START Given information

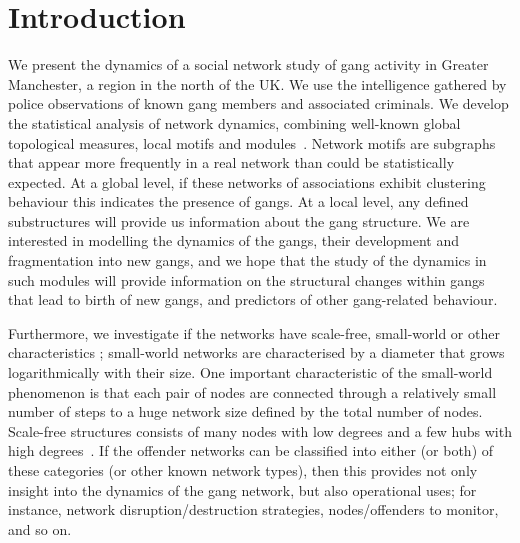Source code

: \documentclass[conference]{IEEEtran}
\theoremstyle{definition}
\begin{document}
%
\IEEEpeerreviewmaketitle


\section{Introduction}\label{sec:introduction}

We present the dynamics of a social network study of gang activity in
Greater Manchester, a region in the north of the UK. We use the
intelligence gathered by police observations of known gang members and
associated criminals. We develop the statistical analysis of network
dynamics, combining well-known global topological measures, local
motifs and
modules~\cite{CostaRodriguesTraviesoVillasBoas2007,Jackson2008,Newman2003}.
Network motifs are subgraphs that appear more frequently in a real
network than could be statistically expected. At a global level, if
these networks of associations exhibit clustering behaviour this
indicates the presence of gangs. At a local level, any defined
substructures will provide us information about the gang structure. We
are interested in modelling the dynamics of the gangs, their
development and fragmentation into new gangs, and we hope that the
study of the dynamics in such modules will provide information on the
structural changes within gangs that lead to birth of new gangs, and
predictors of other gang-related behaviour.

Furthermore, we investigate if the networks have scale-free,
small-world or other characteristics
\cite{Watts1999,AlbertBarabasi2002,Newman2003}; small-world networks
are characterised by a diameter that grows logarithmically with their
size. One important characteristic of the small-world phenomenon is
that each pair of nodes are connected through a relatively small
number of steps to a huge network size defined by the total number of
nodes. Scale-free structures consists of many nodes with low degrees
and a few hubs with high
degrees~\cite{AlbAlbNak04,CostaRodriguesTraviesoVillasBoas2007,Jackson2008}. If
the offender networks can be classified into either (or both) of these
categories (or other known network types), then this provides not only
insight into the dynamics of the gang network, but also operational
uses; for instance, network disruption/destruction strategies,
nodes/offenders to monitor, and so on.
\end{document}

END Given information
START Given information

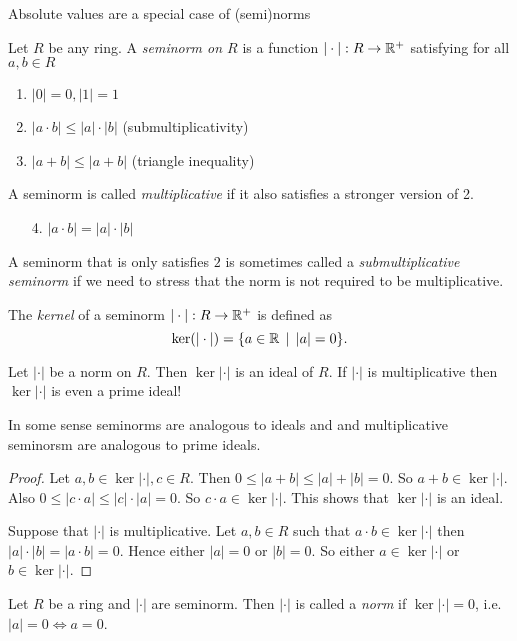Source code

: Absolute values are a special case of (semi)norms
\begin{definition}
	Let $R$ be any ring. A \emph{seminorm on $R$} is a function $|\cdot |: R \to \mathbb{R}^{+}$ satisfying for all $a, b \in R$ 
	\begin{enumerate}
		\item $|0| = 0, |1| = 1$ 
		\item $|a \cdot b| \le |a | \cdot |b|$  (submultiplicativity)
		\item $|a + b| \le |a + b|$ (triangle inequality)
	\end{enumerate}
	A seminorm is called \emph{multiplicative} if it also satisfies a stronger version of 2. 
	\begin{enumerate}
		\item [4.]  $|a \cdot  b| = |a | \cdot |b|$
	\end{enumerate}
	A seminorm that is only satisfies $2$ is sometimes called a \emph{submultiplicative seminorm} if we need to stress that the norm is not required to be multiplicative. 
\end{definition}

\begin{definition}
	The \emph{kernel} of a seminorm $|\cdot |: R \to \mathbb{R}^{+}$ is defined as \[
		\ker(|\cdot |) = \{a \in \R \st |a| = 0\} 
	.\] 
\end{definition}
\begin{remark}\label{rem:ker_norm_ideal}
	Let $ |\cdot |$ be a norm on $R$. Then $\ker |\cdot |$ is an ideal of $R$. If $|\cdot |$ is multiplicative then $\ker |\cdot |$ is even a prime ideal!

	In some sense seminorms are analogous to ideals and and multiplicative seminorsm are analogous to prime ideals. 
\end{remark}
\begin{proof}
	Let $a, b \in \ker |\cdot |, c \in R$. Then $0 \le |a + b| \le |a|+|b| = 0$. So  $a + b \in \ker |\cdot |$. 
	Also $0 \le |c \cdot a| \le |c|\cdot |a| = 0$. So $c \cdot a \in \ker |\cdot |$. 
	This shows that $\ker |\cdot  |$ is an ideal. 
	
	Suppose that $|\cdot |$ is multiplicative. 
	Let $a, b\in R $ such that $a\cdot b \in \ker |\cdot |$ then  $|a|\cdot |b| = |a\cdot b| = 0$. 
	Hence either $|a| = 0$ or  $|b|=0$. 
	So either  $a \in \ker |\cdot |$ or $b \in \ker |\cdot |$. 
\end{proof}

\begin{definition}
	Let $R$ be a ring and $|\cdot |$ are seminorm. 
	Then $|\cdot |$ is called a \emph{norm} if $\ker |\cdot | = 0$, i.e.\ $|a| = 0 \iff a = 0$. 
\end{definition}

END Given information
START Given information

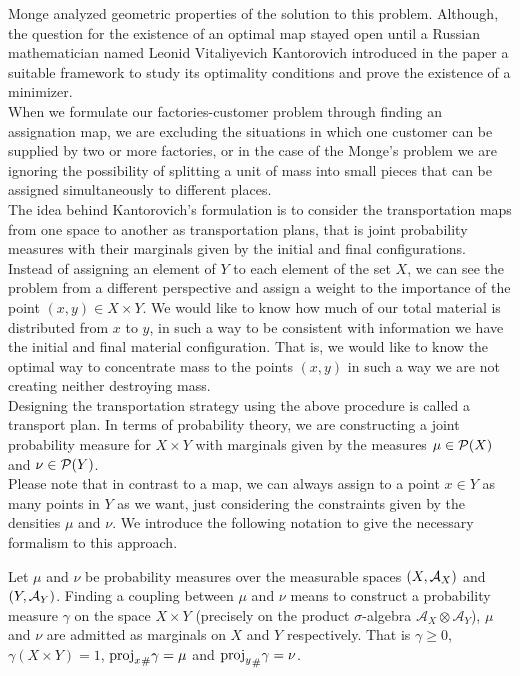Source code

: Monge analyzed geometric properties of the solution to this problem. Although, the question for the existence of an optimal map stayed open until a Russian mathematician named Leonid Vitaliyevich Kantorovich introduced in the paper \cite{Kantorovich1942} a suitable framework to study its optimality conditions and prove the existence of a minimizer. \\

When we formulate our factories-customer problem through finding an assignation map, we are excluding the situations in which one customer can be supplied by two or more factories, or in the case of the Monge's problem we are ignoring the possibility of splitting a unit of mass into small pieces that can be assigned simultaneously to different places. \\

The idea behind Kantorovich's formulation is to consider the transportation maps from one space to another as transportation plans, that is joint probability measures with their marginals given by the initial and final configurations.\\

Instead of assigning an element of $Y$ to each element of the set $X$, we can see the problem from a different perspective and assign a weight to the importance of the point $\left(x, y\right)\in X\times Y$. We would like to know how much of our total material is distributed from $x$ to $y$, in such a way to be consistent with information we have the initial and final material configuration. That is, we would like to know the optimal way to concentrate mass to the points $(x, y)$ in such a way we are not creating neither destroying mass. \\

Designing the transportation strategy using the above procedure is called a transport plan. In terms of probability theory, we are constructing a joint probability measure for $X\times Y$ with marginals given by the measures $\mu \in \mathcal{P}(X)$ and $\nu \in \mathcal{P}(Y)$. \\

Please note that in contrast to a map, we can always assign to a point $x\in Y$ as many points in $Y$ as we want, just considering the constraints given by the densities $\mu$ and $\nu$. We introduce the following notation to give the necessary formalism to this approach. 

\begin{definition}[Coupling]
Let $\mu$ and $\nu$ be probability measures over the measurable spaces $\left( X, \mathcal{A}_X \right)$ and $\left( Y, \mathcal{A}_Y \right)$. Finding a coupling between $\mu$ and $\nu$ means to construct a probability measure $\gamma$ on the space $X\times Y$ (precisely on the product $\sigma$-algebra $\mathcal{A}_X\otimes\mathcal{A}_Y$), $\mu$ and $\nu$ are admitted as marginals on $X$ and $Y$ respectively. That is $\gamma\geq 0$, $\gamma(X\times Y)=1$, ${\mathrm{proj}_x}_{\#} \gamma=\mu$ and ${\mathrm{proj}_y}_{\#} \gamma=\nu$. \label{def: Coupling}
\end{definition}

END Given information

● Exercise objective: Read through the listing and copy each line in which the word "global" occurs.

● Finished task:
dynamics, combining well-known global topological measures, local
network than could be statistically expected. At a global level, if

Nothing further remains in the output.